Search the entries below for "values" and copy each matching line.

### MATERIAL FOR THIS EXERCISE
Start of Block

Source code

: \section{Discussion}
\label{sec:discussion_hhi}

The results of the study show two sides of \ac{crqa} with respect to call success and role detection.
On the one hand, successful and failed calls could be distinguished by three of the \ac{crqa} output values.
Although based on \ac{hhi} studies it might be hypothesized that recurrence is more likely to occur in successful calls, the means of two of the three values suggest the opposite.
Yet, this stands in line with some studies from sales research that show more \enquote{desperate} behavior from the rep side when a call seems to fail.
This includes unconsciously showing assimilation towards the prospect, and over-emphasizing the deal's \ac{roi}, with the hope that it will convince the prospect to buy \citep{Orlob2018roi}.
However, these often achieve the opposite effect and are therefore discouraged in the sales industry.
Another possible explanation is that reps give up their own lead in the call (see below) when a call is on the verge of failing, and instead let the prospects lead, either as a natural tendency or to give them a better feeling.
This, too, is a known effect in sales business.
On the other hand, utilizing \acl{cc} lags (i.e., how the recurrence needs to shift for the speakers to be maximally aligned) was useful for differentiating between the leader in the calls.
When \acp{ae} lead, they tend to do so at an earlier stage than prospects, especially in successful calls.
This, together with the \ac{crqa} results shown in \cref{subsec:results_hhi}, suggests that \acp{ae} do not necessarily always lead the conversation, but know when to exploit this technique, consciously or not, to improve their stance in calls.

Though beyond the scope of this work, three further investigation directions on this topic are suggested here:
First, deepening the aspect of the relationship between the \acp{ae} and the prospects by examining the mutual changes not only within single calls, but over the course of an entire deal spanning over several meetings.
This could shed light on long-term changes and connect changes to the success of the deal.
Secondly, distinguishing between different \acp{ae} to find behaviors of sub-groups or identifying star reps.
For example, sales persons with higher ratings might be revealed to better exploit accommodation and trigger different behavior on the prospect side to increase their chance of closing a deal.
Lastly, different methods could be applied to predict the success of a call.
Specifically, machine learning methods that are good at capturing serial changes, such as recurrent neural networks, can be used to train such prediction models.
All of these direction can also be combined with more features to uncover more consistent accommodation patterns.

End of Block

### ANSWER BOX
On the one hand, successful and failed calls could be distinguished by three of the \ac{crqa} output values.
Although based on \ac{hhi} studies it might be hypothesized that recurrence is more likely to occur in successful calls, the means of two of the three values suggest the opposite.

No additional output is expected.